▶ _TASK INSTRUCTIONS_:
Copy the records below line by line and word for word, from the very first line through the line with "#### store的使用", omitting each picture.

▶ _INFORMATION SUPPLIED_:
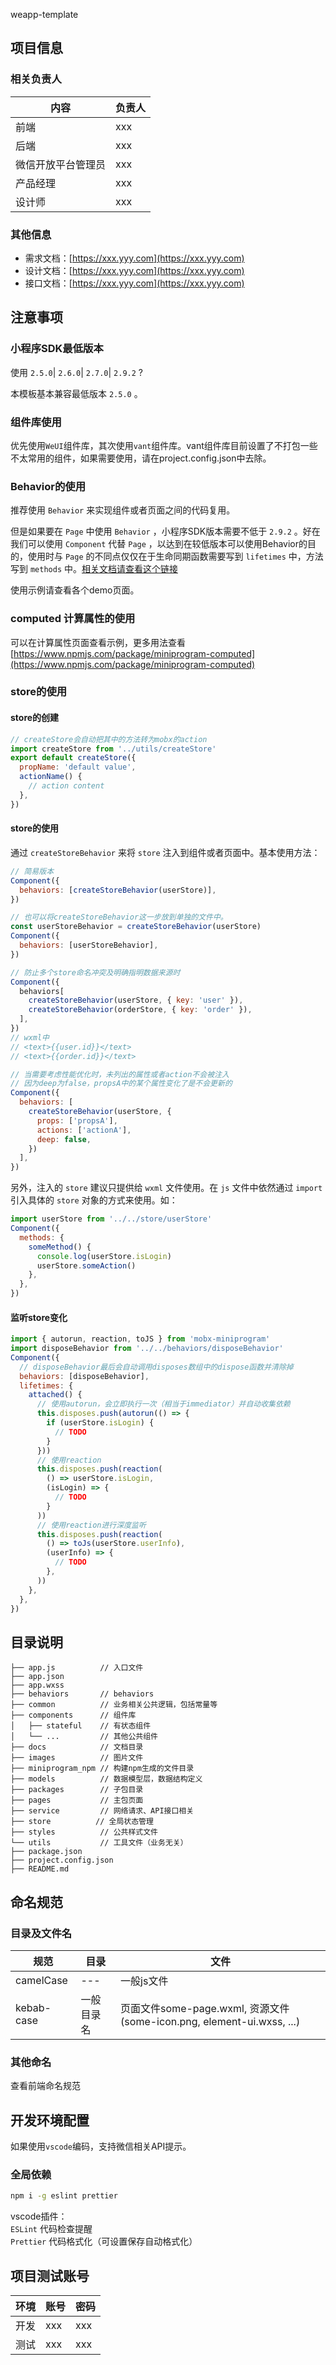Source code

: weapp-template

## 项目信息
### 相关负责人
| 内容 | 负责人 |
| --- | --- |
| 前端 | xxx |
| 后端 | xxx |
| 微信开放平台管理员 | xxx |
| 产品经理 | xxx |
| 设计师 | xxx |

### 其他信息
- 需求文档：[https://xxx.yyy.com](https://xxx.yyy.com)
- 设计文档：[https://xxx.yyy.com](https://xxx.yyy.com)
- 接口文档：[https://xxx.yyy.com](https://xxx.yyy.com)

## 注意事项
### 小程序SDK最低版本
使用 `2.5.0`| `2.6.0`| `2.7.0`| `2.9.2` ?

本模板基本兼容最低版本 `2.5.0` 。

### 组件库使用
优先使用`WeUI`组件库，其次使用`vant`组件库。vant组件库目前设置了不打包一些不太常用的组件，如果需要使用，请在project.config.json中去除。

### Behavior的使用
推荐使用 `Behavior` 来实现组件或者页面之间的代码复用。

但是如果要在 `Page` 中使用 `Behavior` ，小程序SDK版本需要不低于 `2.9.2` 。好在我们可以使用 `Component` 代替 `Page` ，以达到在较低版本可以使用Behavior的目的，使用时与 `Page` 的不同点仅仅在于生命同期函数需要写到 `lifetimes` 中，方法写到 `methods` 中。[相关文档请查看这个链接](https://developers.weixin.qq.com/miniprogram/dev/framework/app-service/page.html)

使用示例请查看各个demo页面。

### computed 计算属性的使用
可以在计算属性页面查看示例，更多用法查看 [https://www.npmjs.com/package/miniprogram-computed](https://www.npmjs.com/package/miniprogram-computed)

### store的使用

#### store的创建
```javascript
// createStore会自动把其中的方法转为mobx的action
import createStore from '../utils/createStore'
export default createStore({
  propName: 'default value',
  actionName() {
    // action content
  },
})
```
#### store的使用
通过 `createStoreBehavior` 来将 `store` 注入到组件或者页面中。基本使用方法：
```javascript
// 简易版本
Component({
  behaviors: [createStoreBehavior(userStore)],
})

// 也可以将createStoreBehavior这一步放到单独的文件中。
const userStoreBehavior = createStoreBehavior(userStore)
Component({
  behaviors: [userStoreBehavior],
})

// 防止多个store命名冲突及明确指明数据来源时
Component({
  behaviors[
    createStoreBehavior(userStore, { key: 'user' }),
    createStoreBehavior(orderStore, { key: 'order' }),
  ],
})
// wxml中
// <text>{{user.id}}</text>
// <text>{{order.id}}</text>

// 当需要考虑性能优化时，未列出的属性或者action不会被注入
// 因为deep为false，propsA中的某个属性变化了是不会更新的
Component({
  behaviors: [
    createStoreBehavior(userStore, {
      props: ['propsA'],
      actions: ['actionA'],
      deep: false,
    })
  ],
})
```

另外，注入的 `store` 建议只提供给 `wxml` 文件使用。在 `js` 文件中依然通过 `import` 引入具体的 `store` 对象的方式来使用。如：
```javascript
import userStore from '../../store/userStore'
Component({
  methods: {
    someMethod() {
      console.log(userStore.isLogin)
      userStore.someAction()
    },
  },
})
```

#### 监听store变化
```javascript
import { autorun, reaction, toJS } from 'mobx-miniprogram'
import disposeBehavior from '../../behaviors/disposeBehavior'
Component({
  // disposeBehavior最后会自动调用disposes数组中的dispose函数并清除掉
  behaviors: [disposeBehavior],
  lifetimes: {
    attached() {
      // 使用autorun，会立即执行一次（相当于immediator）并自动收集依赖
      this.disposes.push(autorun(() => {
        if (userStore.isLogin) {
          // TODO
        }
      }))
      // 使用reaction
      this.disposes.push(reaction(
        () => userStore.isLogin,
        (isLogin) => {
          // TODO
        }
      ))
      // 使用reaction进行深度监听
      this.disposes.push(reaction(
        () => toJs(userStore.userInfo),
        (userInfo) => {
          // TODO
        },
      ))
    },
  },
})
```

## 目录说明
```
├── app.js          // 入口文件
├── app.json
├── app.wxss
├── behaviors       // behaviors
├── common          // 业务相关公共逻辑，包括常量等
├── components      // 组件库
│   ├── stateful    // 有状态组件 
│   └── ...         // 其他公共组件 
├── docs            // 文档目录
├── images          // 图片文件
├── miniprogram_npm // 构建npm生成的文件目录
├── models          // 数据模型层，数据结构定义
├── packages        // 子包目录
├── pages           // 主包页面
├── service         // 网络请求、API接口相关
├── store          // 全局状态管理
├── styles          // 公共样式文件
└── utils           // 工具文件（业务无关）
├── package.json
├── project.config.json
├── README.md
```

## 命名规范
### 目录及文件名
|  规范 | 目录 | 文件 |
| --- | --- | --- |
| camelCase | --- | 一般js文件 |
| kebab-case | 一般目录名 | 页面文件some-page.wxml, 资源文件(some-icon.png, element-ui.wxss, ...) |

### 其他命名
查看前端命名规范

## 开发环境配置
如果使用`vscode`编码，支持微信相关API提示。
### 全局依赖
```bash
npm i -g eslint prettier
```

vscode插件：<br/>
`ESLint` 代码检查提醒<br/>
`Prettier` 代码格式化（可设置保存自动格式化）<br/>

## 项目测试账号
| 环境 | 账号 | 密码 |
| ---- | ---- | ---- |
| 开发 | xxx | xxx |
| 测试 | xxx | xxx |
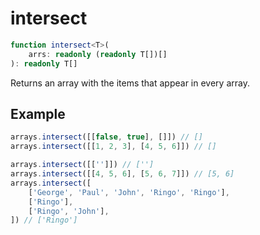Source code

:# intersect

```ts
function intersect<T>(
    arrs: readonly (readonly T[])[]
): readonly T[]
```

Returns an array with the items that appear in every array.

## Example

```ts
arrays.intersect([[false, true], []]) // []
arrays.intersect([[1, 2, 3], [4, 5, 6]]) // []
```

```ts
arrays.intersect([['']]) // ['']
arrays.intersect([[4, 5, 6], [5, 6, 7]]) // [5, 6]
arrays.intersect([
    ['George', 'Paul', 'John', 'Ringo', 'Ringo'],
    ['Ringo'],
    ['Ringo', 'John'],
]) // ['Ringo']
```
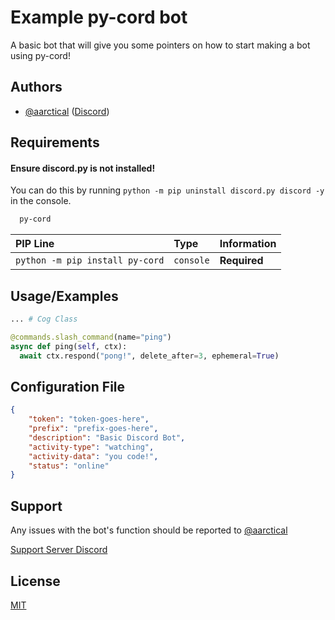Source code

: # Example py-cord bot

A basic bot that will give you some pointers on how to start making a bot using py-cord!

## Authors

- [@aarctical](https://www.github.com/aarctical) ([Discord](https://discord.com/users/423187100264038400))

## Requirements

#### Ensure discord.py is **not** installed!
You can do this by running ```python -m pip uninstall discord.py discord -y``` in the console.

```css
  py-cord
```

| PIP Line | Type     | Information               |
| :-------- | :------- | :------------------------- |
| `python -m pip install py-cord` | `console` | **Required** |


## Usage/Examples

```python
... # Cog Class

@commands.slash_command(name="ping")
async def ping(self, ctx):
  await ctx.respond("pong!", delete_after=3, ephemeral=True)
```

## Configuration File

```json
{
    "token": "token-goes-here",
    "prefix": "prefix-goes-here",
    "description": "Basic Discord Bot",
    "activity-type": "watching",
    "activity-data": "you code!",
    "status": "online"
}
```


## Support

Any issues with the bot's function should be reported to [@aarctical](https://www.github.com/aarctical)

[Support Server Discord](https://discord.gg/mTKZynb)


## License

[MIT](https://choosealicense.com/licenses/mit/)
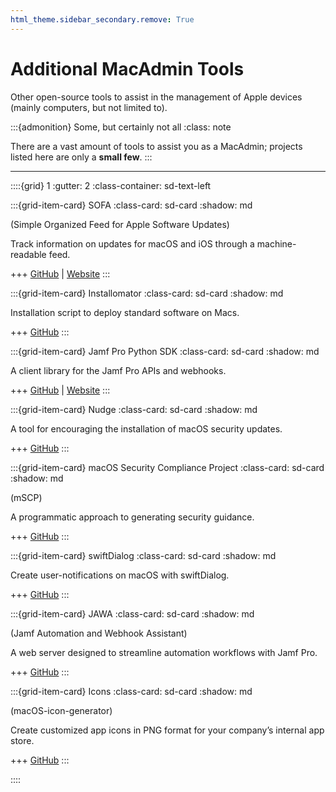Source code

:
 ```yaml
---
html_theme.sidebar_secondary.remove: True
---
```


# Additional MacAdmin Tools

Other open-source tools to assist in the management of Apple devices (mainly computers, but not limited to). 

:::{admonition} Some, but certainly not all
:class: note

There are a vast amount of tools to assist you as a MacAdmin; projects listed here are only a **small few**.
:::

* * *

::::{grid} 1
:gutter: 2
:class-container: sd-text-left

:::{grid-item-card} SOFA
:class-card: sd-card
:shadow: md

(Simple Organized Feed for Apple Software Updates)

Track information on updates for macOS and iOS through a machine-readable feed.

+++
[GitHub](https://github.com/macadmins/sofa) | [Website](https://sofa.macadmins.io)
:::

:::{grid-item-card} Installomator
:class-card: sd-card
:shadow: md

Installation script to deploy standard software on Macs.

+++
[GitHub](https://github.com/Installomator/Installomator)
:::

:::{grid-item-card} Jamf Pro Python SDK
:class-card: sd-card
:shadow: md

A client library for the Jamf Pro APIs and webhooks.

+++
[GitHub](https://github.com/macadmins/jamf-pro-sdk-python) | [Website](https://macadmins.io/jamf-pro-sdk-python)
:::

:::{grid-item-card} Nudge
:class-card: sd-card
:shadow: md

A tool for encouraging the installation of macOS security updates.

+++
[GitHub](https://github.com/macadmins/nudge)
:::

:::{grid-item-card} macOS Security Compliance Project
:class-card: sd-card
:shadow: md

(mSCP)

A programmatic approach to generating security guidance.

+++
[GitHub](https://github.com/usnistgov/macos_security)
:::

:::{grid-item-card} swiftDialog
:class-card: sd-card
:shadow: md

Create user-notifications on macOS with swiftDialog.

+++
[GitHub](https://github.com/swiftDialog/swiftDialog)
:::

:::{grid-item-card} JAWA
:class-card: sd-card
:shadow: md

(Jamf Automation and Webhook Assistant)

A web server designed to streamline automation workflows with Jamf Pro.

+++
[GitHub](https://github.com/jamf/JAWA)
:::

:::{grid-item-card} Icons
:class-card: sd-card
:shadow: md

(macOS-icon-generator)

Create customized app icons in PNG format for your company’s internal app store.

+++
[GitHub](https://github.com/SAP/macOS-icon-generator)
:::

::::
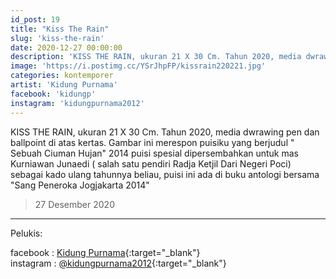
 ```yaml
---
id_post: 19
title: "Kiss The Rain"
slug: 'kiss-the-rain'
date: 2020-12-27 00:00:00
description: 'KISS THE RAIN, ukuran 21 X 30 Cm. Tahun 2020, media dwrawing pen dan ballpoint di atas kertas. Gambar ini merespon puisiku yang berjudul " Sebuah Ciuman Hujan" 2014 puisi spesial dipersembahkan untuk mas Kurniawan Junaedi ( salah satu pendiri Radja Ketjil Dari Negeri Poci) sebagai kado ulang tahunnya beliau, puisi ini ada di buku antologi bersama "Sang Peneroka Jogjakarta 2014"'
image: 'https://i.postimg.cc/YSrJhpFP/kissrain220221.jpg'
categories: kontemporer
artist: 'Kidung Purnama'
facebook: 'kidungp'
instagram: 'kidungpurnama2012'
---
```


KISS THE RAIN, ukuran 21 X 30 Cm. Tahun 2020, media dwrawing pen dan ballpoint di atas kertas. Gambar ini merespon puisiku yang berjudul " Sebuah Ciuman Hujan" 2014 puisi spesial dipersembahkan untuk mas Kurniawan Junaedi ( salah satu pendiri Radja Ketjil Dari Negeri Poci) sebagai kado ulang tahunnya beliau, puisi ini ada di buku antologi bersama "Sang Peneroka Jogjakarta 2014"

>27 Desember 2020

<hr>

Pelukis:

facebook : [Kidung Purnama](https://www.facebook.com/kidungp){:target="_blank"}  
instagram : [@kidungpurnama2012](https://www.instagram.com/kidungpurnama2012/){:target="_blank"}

▶ _ANSWER SECTION_:
Source code

: weapp-template

## 项目信息
### 相关负责人
| 内容 | 负责人 |
| --- | --- |
| 前端 | xxx |
| 后端 | xxx |
| 微信开放平台管理员 | xxx |
| 产品经理 | xxx |
| 设计师 | xxx |

### 其他信息
- 需求文档：[https://xxx.yyy.com](https://xxx.yyy.com)
- 设计文档：[https://xxx.yyy.com](https://xxx.yyy.com)
- 接口文档：[https://xxx.yyy.com](https://xxx.yyy.com)

## 注意事项
### 小程序SDK最低版本
使用 `2.5.0`| `2.6.0`| `2.7.0`| `2.9.2` ?

本模板基本兼容最低版本 `2.5.0` 。

### 组件库使用
优先使用`WeUI`组件库，其次使用`vant`组件库。vant组件库目前设置了不打包一些不太常用的组件，如果需要使用，请在project.config.json中去除。

### Behavior的使用
推荐使用 `Behavior` 来实现组件或者页面之间的代码复用。

但是如果要在 `Page` 中使用 `Behavior` ，小程序SDK版本需要不低于 `2.9.2` 。好在我们可以使用 `Component` 代替 `Page` ，以达到在较低版本可以使用Behavior的目的，使用时与 `Page` 的不同点仅仅在于生命同期函数需要写到 `lifetimes` 中，方法写到 `methods` 中。[相关文档请查看这个链接](https://developers.weixin.qq.com/miniprogram/dev/framework/app-service/page.html)

使用示例请查看各个demo页面。

### computed 计算属性的使用
可以在计算属性页面查看示例，更多用法查看 [https://www.npmjs.com/package/miniprogram-computed](https://www.npmjs.com/package/miniprogram-computed)

### store的使用

#### store的创建
```javascript
// createStore会自动把其中的方法转为mobx的action
import createStore from '../utils/createStore'
export default createStore({
  propName: 'default value',
  actionName() {
    // action content
  },
})
```
#### store的使用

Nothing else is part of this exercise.